Now, scientists at MIT and the University of Chicago say they have identified the main process that formed the moon’s atmosphere and continues to sustain it today. In a study appearing today in Science Advances, the team reports that the lunar atmosphere is primarily a product of “impact vaporization.”
In their study, the researchers analyzed samples of lunar soil collected by astronauts during NASA’s Apollo missions. Their analysis suggests that over the moon’s 4.5-billion-year history its surface has been continuously bombarded, first by massive meteorites, then more recently, by smaller, dust-sized “micrometeoroids.” These constant impacts have kicked up the lunar soil, vaporizing certain atoms on contact and lofting the particles into the air. Some atoms are ejected into space, while others remain suspended over the moon, forming a tenuous atmosphere that is constantly replenished as meteorites continue to pelt the surface.
The researchers found that impact vaporization is the main process by which the moon has generated and sustained its extremely thin atmosphere over billions of years.
“We give a definitive answer that meteorite impact vaporization is the dominant process that creates the lunar atmosphere,” says the study’s lead author, Nicole Nie, an assistant professor in MIT’s Department of Earth, Atmospheric and Planetary Sciences. “The moon is close to 4.5 billion years old, and through that time the surface has been continuously bombarded by meteorites. We show that eventually, a thin atmosphere reaches a steady state because it’s being continuously replenished by small impacts all over the moon.”
Nie’s co-authors are Nicolas Dauphas, Zhe Zhang, and Timo Hopp at the University of Chicago, and Menelaos Sarantos at NASA Goddard Space Flight Center.
Weathering’s roles
In 2013, NASA sent an orbiter around the moon to do some detailed atmospheric reconnaissance. The Lunar Atmosphere and Dust Environment Explorer (LADEE, pronounced “laddie”) was tasked with remotely gathering information about the moon’s thin atmosphere, surface conditions, and any environmental influences on the lunar dust.
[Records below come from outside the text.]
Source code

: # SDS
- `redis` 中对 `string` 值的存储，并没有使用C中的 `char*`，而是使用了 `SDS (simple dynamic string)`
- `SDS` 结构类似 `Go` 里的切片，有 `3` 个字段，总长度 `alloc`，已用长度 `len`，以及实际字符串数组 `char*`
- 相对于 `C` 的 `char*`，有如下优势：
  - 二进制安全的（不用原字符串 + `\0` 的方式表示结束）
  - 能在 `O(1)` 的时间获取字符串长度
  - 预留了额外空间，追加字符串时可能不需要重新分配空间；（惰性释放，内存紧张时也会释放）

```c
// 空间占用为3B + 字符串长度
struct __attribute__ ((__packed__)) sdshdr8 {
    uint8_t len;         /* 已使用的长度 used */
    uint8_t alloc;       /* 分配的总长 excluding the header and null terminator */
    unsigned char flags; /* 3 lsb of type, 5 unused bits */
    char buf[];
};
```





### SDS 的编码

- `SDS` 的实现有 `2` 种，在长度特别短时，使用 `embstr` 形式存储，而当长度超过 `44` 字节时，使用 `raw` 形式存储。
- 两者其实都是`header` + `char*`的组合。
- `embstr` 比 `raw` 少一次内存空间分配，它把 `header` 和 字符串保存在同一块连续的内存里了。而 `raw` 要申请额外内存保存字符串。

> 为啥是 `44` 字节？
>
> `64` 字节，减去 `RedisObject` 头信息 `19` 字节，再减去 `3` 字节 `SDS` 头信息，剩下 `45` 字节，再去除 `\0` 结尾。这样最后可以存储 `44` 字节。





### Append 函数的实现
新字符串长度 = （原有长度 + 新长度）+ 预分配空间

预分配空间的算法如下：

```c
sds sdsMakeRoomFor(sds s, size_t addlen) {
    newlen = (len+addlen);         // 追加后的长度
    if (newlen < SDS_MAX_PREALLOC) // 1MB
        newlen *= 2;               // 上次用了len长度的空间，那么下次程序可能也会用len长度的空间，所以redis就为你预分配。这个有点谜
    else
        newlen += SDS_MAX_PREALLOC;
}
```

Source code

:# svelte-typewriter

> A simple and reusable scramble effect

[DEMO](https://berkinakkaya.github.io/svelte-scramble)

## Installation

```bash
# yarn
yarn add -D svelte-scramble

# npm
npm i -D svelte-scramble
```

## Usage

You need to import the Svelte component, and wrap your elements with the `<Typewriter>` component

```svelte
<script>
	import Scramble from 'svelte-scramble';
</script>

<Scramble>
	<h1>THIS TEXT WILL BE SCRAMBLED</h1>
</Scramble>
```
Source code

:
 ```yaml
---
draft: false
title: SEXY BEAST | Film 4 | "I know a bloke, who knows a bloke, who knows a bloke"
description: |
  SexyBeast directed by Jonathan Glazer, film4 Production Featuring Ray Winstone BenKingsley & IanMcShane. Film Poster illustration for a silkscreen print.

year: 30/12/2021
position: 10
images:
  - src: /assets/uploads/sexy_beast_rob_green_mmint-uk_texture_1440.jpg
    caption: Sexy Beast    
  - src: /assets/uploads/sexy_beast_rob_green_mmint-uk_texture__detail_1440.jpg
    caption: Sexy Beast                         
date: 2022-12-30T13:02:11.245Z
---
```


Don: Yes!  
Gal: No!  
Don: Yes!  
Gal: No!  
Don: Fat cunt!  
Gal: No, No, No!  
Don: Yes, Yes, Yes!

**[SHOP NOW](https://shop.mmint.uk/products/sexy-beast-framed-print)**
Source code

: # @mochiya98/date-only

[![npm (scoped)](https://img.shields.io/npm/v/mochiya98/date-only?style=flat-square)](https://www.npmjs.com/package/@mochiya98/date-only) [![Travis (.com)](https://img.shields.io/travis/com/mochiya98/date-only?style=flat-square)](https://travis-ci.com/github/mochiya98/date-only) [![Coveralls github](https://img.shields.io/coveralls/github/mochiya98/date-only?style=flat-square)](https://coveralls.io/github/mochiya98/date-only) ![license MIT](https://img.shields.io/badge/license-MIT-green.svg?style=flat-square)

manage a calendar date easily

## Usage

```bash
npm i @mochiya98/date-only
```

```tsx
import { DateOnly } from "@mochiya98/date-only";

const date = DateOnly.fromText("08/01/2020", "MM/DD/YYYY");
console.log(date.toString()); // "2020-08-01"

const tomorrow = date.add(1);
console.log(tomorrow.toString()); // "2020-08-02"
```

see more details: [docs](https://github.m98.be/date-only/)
LADEE’s mission was designed to determine the origins of the moon’s atmosphere. Scientists hoped that the probe’s remote measurements of soil and atmospheric composition might correlate with certain space weathering processes that could then explain how the moon’s atmosphere came to be.
Researchers suspect that two space weathering processes play a role in shaping the lunar atmosphere: impact vaporization and “ion sputtering” — a phenomenon involving solar wind, which carries energetic charged particles from the sun through space. When these particles hit the moon’s surface, they can transfer their energy to the atoms in the soil and send those atoms sputtering and flying into the air. 
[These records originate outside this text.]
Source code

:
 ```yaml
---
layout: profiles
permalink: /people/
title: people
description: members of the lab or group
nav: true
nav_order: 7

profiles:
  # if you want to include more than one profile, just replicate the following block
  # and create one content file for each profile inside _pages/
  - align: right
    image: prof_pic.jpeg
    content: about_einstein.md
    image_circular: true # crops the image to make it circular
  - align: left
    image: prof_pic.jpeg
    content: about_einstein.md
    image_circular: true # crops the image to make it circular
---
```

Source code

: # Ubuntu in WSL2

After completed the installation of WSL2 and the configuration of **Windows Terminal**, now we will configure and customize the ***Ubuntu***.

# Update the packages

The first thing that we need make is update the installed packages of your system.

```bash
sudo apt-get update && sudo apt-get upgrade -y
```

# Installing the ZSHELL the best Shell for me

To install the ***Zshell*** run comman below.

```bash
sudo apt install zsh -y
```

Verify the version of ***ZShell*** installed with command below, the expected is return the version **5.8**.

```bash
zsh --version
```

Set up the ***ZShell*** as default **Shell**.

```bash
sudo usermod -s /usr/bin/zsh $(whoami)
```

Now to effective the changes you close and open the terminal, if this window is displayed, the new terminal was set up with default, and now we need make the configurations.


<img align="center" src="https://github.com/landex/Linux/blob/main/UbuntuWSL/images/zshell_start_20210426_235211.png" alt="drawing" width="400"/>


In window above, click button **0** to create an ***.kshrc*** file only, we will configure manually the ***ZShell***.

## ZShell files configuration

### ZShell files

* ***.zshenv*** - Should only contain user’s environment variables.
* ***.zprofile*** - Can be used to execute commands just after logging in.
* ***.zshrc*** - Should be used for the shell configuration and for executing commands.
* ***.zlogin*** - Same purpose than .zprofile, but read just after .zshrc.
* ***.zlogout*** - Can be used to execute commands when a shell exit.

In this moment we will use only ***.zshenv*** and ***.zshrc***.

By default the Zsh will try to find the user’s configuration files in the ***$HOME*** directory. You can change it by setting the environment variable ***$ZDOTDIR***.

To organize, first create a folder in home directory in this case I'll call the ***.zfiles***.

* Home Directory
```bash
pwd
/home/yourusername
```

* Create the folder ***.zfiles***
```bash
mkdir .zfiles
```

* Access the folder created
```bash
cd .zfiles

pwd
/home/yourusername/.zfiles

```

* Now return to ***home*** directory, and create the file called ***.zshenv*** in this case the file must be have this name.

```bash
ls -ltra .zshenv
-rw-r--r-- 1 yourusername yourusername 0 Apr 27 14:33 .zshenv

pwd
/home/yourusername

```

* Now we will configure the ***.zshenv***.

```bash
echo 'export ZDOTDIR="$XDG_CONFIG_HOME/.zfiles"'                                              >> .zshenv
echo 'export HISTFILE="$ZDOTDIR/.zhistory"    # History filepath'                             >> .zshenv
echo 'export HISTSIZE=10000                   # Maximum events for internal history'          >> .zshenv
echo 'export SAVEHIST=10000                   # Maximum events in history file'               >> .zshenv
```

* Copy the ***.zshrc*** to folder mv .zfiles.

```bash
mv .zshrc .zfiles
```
“Based on LADEE’s data, it seemed both processes are playing a role,” Nie says. “For instance, it showed that during meteorite showers, you see more atoms in the atmosphere, meaning impacts have an effect. But it also showed that when the moon is shielded from the sun, such as during an eclipse, there are also changes in the atmosphere’s atoms, meaning the sun also has an impact. So, the results were not clear or quantitative.”
Answers in the soil
To more precisely pin down the lunar atmosphere’s origins, Nie looked to samples of lunar soil collected by astronauts throughout NASA’s Apollo missions. She and her colleagues at the University of Chicago acquired 10 samples of lunar soil, each measuring about 100 milligrams — a tiny amount that she estimates would fit into a single raindrop.
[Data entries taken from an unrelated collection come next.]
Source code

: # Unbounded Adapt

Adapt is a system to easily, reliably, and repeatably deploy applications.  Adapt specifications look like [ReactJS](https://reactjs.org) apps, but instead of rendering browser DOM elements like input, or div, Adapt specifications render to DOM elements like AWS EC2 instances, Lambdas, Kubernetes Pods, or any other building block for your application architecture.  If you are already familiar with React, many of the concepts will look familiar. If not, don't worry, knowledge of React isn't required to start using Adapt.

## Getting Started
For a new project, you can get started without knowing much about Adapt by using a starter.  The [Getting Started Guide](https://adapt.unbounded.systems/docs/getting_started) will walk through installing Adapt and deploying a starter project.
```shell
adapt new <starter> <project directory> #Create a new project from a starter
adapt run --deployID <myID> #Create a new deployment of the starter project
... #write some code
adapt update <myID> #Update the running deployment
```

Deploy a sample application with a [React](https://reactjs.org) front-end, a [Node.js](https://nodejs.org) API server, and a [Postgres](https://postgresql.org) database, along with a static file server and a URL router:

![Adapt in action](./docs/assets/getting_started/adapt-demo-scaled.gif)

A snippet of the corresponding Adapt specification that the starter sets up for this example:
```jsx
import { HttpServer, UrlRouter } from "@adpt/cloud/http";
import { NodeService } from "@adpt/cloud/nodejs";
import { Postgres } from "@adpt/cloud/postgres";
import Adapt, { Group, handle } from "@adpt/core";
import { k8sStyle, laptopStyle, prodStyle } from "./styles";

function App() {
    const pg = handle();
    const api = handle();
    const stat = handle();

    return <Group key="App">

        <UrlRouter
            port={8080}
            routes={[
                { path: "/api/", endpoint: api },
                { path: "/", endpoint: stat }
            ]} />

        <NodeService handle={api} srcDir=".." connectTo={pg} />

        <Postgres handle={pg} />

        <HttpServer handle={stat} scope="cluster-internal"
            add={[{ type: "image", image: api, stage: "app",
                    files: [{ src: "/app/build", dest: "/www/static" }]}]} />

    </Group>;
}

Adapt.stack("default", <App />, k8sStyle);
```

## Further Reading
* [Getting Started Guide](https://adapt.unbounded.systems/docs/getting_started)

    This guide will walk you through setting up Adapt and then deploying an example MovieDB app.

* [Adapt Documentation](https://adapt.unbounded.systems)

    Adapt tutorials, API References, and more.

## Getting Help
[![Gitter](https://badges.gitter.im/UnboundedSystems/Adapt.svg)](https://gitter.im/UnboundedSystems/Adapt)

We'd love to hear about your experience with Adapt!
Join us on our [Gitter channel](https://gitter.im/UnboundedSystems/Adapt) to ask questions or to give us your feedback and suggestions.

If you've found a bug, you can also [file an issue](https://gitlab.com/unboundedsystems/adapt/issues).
Nie sought to first isolate two elements from each sample: potassium and rubidium. Both elements are “volatile,” meaning that they are easily vaporized by impacts and ion sputtering. Each element exists in the form of several isotopes. An isotope is a variation of the same element, that consists of the same number of protons but a slightly different number of neutrons. For instance, potassium can exist as one of three isotopes, each one having one more neutron, and there being slightly heavier than the last. Similarly, there are two isotopes of rubidium.
The team reasoned that if the moon’s atmosphere consists of atoms that have been vaporized and suspended in the air, lighter isotopes of those atoms should be more easily lofted, while heavier isotopes would be more likely to settle back in the soil. Furthermore, scientists predict that impact vaporization, and ion sputtering, should result in very different isotopic proportions in the soil. The specific ratio of light to heavy isotopes that remain in the soil, for both potassium and rubidium, should then reveal the main process contributing to the lunar atmosphere’s origins.
With all that in mind, Nie analyzed the Apollo samples by first crushing the soils into a fine powder, then dissolving the powders in acids to purify and isolate solutions containing potassium and rubidium. She then passed these solutions through a mass spectrometer to measure the various isotopes of both potassium and rubidium in each sample.
In the end, the team found that the soils contained mostly heavy isotopes of both potassium and rubidium. The researchers were able to quantify the ratio of heavy to light isotopes of both potassium and rubidium, and by comparing both elements, they found that impact vaporization was most likely the dominant process by which atoms are vaporized and lofted to form the moon’s atmosphere.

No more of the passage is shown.